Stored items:
Segment Open

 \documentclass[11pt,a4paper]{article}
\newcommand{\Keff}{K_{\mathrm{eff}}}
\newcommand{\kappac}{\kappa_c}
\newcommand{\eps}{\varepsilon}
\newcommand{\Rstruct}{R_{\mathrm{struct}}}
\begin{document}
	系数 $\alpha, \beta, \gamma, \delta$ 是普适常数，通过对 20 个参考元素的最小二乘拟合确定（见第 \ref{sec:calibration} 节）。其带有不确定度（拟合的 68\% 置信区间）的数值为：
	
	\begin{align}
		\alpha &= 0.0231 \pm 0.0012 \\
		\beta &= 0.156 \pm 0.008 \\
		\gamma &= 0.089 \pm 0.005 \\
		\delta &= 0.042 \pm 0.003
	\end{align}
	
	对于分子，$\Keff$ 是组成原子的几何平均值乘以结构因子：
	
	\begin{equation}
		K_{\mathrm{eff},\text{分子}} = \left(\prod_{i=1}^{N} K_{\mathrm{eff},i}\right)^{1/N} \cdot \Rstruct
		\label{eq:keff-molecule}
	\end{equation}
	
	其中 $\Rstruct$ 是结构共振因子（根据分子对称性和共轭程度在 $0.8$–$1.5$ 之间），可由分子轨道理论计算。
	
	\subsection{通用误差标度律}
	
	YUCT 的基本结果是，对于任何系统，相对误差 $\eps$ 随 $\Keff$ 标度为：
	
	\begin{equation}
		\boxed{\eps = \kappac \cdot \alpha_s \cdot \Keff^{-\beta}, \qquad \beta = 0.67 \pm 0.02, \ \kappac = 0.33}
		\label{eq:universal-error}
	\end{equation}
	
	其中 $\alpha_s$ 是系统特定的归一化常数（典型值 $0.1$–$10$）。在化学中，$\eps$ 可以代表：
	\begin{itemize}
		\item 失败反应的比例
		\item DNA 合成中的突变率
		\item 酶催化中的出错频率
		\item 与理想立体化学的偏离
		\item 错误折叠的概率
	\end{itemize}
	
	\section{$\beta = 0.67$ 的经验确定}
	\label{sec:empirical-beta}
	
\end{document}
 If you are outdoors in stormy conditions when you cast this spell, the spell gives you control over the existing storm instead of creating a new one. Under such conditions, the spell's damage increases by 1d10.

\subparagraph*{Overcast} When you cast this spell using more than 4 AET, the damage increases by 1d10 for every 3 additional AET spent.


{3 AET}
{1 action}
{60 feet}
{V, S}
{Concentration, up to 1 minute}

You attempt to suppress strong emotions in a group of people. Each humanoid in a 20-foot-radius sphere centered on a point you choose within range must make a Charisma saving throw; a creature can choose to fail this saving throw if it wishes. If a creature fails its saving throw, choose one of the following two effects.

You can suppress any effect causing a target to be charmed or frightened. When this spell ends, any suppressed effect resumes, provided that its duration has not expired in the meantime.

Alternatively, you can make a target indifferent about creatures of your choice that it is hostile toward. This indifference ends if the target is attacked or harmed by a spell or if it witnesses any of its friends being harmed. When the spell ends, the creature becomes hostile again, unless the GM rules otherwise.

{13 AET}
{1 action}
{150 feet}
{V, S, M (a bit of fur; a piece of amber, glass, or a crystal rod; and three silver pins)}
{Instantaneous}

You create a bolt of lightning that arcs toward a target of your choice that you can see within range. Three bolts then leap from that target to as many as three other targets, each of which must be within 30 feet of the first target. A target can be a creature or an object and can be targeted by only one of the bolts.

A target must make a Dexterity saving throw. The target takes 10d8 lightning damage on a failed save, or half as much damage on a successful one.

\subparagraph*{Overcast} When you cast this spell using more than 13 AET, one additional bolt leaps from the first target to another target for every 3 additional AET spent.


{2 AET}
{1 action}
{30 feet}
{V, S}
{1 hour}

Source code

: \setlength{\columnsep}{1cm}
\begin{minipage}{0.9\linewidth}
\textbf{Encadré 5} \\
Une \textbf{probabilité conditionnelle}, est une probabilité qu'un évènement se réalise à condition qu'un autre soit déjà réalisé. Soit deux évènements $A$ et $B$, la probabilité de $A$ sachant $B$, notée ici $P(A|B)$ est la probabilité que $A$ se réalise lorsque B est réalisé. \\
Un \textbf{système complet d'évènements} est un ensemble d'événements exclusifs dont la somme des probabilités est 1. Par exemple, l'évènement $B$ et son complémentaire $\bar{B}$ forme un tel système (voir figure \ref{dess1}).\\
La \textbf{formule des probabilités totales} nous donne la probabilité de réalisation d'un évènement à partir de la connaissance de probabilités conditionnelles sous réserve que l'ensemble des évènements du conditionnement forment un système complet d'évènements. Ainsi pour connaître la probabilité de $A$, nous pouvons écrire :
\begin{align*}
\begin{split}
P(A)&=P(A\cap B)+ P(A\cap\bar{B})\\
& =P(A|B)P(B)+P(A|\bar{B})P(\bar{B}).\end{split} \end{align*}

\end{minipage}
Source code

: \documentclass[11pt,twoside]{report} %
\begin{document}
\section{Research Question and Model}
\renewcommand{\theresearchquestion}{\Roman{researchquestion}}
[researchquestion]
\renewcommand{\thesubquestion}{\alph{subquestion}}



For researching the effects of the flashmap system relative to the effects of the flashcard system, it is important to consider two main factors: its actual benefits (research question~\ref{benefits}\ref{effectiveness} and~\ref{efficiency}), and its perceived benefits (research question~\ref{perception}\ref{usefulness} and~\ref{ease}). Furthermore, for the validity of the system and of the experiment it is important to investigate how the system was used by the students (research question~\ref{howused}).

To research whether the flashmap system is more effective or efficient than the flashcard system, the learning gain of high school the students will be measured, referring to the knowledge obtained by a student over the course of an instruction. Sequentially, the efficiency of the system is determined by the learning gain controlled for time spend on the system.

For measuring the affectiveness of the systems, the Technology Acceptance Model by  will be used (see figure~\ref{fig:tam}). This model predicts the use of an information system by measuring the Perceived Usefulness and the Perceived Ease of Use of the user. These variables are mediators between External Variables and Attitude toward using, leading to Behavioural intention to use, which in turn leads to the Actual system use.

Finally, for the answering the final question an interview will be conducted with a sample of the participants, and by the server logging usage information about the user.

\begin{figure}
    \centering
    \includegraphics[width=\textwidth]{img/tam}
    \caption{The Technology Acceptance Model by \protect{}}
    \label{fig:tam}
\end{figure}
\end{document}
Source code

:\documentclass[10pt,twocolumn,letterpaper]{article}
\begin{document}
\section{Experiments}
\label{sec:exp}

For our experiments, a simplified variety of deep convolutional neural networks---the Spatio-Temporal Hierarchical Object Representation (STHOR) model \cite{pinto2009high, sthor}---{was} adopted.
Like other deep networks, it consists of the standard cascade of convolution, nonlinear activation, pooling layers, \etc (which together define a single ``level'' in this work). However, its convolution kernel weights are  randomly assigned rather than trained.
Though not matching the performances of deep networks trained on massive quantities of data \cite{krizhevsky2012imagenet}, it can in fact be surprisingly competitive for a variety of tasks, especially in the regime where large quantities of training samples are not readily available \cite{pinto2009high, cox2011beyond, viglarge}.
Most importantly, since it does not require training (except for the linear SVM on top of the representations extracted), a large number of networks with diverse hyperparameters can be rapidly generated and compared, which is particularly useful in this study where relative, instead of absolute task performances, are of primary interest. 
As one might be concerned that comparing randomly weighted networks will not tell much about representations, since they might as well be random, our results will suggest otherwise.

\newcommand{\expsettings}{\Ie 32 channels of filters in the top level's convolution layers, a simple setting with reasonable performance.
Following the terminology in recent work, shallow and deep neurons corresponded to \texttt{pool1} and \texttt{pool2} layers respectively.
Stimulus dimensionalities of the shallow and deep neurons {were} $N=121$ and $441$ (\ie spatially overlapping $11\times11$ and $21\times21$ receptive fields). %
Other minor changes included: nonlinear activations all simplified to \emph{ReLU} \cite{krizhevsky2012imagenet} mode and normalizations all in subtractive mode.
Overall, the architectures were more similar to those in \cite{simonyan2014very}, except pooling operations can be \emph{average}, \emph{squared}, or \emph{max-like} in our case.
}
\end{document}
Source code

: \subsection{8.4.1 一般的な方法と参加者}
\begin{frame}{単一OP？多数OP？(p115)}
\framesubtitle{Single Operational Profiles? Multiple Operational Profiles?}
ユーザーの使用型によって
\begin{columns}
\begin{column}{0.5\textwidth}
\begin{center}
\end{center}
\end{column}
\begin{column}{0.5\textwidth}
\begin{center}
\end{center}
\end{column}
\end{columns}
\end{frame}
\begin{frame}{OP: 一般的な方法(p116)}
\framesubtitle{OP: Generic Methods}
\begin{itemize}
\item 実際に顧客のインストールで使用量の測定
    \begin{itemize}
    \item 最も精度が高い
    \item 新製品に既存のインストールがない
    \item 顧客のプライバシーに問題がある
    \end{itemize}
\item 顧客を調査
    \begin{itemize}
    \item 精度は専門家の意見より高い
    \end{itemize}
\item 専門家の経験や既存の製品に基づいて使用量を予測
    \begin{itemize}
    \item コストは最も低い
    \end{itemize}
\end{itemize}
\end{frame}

Segment Closed

Your assignment: Show the lines of the records that include the string "about".

Response box:
Alternatively, you can make a target indifferent about creatures of your choice that it is hostile toward. This indifference ends if the target is attacked or harmed by a spell or if it witnesses any of its friends being harmed. When the spell ends, the creature becomes hostile again, unless the GM rules otherwise.
Finally, for the answering the final question an interview will be conducted with a sample of the participants, and by the server logging usage information about the user.
As one might be concerned that comparing randomly weighted networks will not tell much about representations, since they might as well be random, our results will suggest otherwise.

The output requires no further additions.